▶ [WORK TO BE COMPLETED]: Pictures excluded, output the lines of the data below between the one holding "David Elias Romero" and the one holding "### Selenium Grid", inclusive, exactly as they stand.

▶ [SUPPLIED RECORDS]:

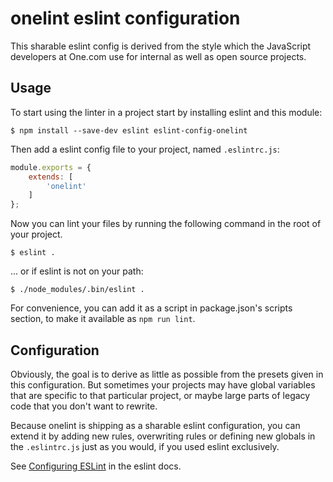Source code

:# onelint eslint configuration

This sharable eslint config is derived from the style which the JavaScript
developers at One.com use for internal as well as open source projects.

## Usage

To start using the linter in a project start by installing eslint and this
module:

```
$ npm install --save-dev eslint eslint-config-onelint
```

Then add a eslint config file to your project, named `.eslintrc.js`:

```js
module.exports = {
    extends: [
        'onelint'
    ]
};
```

Now you can lint your files by running the following command in the root of your
project.

```
$ eslint .
```

... or if eslint is not on your path:

```
$ ./node_modules/.bin/eslint .
```

For convenience, you can add it as a script in package.json's scripts section,
to make it available as `npm run lint`.

## Configuration

Obviously, the goal is to derive as little as possible from the presets given in
this configuration. But sometimes your projects may have global variables that
are specific to that particular project, or maybe large parts of legacy code
that you don't want to rewrite.

Because onelint is shipping as a sharable eslint configuration, you can extend
it by adding new rules, overwriting rules or defining new globals in the
`.eslintrc.js` just as you would, if you used eslint exclusively.

See [Configuring ESLint](http://eslint.org/docs/user-guide/configuring.html) in
the eslint docs.
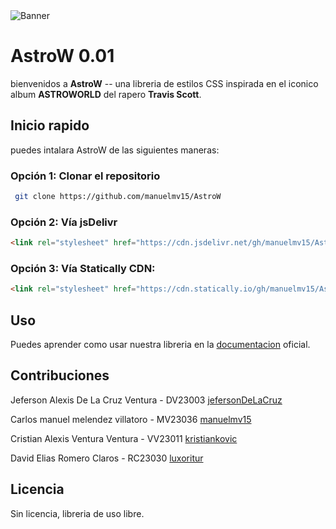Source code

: <img src="https://raw.githubusercontent.com/manuelmv15/AstroW-assets/main/astro.png" alt="Banner">



# AstroW 0.01
 bienvenidos a **AstroW** -- una libreria de estilos CSS inspirada en el iconico album **ASTROWORLD** del rapero **Travis Scott**. 

## Inicio rapido

puedes intalara AstroW de las siguientes maneras:

### Opción 1: Clonar el repositorio

``` bash
 git clone https://github.com/manuelmv15/AstroW
 ```

### Opción 2: Vía jsDelivr
```html
<link rel="stylesheet" href="https://cdn.jsdelivr.net/gh/manuelmv15/AstroW/css/style.css">
```
### Opción 3: Vía Statically CDN:
``` html 
<link rel="stylesheet" href="https://cdn.statically.io/gh/manuelmv15/AstroW/main/css/style.css">
```
## Uso
Puedes aprender como usar nuestra libreria en la [documentacion](https://manuelmv15.github.io/) oficial.

## Contribuciones
Jeferson Alexis De La Cruz Ventura - DV23003 [jefersonDeLaCruz ](https://github.com/JefersonDeLaCruz)

Carlos manuel melendez villatoro - MV23036 [manuelmv15](https://github.com/manuelmv15)

Cristian Alexis Ventura Ventura - VV23011 [kristiankovic](https://github.com/kristiankovic)

David Elias Romero Claros - RC23030 [luxoritur](https://github.com/luxoritur)





## Licencia
Sin licencia, libreria de uso libre.
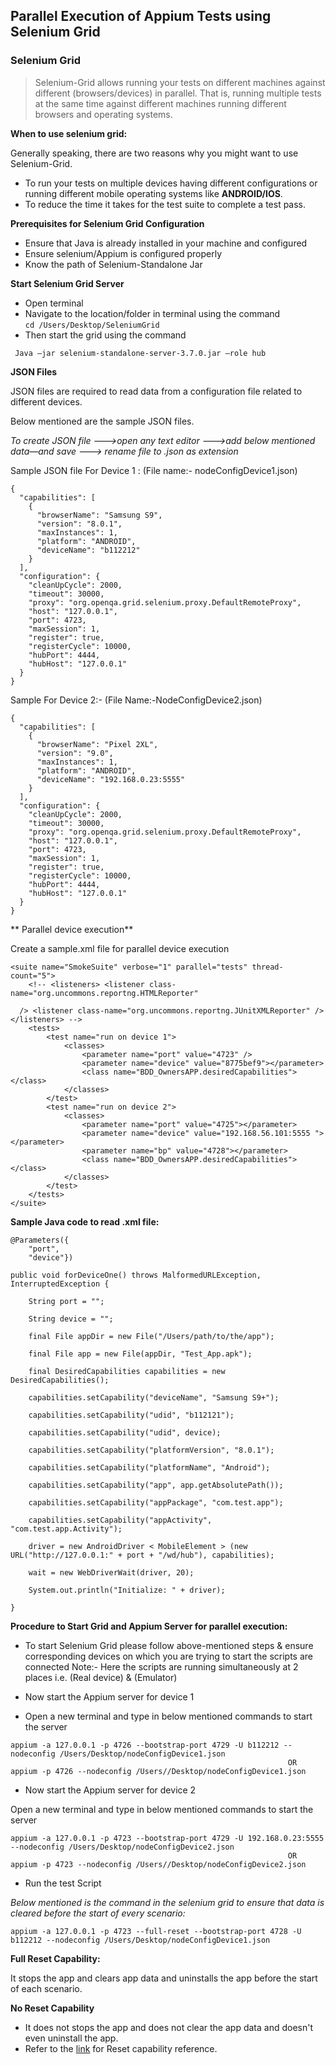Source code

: ## Parallel Execution of Appium Tests using Selenium Grid

### Selenium Grid

> Selenium-Grid allows running your tests on different machines against different (browsers/devices) in parallel. That is, running multiple tests at the same time against different machines running different browsers and operating systems.

**When to use selenium grid:**

Generally speaking, there are two reasons why you might want to use Selenium-Grid.

- To run your tests on multiple devices having different configurations or running different mobile operating systems like **ANDROID/IOS**.
- To reduce the time it takes for the test suite to complete a test pass.

**Prerequisites for Selenium Grid Configuration**
- Ensure that Java is already installed in your machine and configured
- Ensure selenium/Appium is configured properly
- Know the path of Selenium-Standalone Jar 

**Start Selenium Grid Server**
- Open terminal
- Navigate to the location/folder in terminal using the command  
`cd /Users/Desktop/SeleniumGrid`
- Then start the grid using the command 

```
 Java –jar selenium-standalone-server-3.7.0.jar –role hub
``` 
**JSON Files**

JSON files are required to read data from a configuration file related to different devices.

Below mentioned are the sample JSON files.

*To create JSON file --->open any text editor --->add below mentioned data—and save ---> rename file to .json as extension*

Sample JSON file For Device 1 : (File name:- nodeConfigDevice1.json)
```
{
  "capabilities": [
    {
      "browserName": "Samsung S9",
      "version": "8.0.1",
      "maxInstances": 1,
      "platform": "ANDROID",
      "deviceName": "b112212"
    }
  ],
  "configuration": {
    "cleanUpCycle": 2000,
    "timeout": 30000,
    "proxy": "org.openqa.grid.selenium.proxy.DefaultRemoteProxy",
    "host": "127.0.0.1",
    "port": 4723,
    "maxSession": 1,
    "register": true,
    "registerCycle": 10000,
    "hubPort": 4444,
    "hubHost": "127.0.0.1"
  }
}
``` 
Sample For Device 2:- (File Name:-NodeConfigDevice2.json)

```
{
  "capabilities": [
    {
      "browserName": "Pixel 2XL",
      "version": "9.0",
      "maxInstances": 1,
      "platform": "ANDROID",
      "deviceName": "192.168.0.23:5555"
    }
  ],
  "configuration": {
    "cleanUpCycle": 2000,
    "timeout": 30000,
    "proxy": "org.openqa.grid.selenium.proxy.DefaultRemoteProxy",
    "host": "127.0.0.1",
    "port": 4723,
    "maxSession": 1,
    "register": true,
    "registerCycle": 10000,
    "hubPort": 4444,
    "hubHost": "127.0.0.1"
  }
}
``` 

** Parallel device execution**

Create a sample.xml file for parallel device execution

```
<suite name="SmokeSuite" verbose="1" parallel="tests" thread-count="5">
    <!-- <listeners> <listener class-name="org.uncommons.reportng.HTMLReporter" 

  /> <listener class-name="org.uncommons.reportng.JUnitXMLReporter" /> </listeners> -->
    <tests>
        <test name="run on device 1">
            <classes>
                <parameter name="port" value="4723" />
                <parameter name="device" value="8775bef9"></parameter>
                <class name="BDD_OwnersAPP.desiredCapabilities"></class>
            </classes>
        </test>
        <test name="run on device 2">
            <classes>
                <parameter name="port" value="4725"></parameter>
                <parameter name="device" value="192.168.56.101:5555 "></parameter>
                <parameter name="bp" value="4728"></parameter>
                <class name="BDD_OwnersAPP.desiredCapabilities"></class>
            </classes>
        </test>
    </tests>
</suite>

``` 
**Sample Java code to read .xml file:**

```
@Parameters({
    "port",
    "device"})

public void forDeviceOne() throws MalformedURLException, InterruptedException {

    String port = "";

    String device = "";

    final File appDir = new File("/Users/path/to/the/app");

    final File app = new File(appDir, "Test_App.apk");

    final DesiredCapabilities capabilities = new DesiredCapabilities();

    capabilities.setCapability("deviceName", "Samsung S9+");

    capabilities.setCapability("udid", "b112121");

    capabilities.setCapability("udid", device);

    capabilities.setCapability("platformVersion", "8.0.1");

    capabilities.setCapability("platformName", "Android");

    capabilities.setCapability("app", app.getAbsolutePath());

    capabilities.setCapability("appPackage", "com.test.app");

    capabilities.setCapability("appActivity", "com.test.app.Activity");

    driver = new AndroidDriver < MobileElement > (new URL("http://127.0.0.1:" + port + "/wd/hub"), capabilities);

    wait = new WebDriverWait(driver, 20);

    System.out.println("Initialize: " + driver);

}
``` 
**Procedure to Start Grid and Appium Server for parallel execution:**
 
- To start Selenium Grid please follow above-mentioned steps & ensure corresponding devices on which you are trying to start the scripts are connected
Note:- Here  the scripts are running simultaneously at 2 places i.e. (Real device) & (Emulator)

- Now start the Appium server for device 1 
- Open a new terminal and type in below mentioned commands to start the server

```
appium -a 127.0.0.1 -p 4726 --bootstrap-port 4729 -U b112212 --nodeconfig /Users/Desktop/nodeConfigDevice1.json
                                                              OR
appium -p 4726 --nodeconfig /Users//Desktop/nodeConfigDevice1.json

``` 
- Now start the Appium server for device 2

Open a new terminal and type in below mentioned commands to start the server

```
appium -a 127.0.0.1 -p 4723 --bootstrap-port 4729 -U 192.168.0.23:5555 --nodeconfig /Users/Desktop/nodeConfigDevice2.json
                                                              OR
appium -p 4723 --nodeconfig /Users//Desktop/nodeConfigDevice2.json

``` 
- Run the test Script

*Below mentioned is the command in the selenium grid to ensure that data is cleared before the start of every scenario:*

```
appium -a 127.0.0.1 -p 4723 --full-reset --bootstrap-port 4728 -U b112212 --nodeconfig /Users/Desktop/nodeConfigDevice1.json

``` 
**Full Reset Capability:**

It stops the app and clears app data and uninstalls the app before the start of each scenario.

**No Reset Capability**
- It does not stops the app and does not clear the app data and doesn't even uninstall the app.
- Refer to the [link](https://appium.io/docs/en/writing-running-appium/other/reset-strategies/index.html) for Reset capability reference.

▶ [RESPONSE TO THIS TASK]:
David Elias Romero Claros - RC23030 [luxoritur](https://github.com/luxoritur)





## Licencia
Sin licencia, libreria de uso libre.
Source code

: ## Parallel Execution of Appium Tests using Selenium Grid

### Selenium Grid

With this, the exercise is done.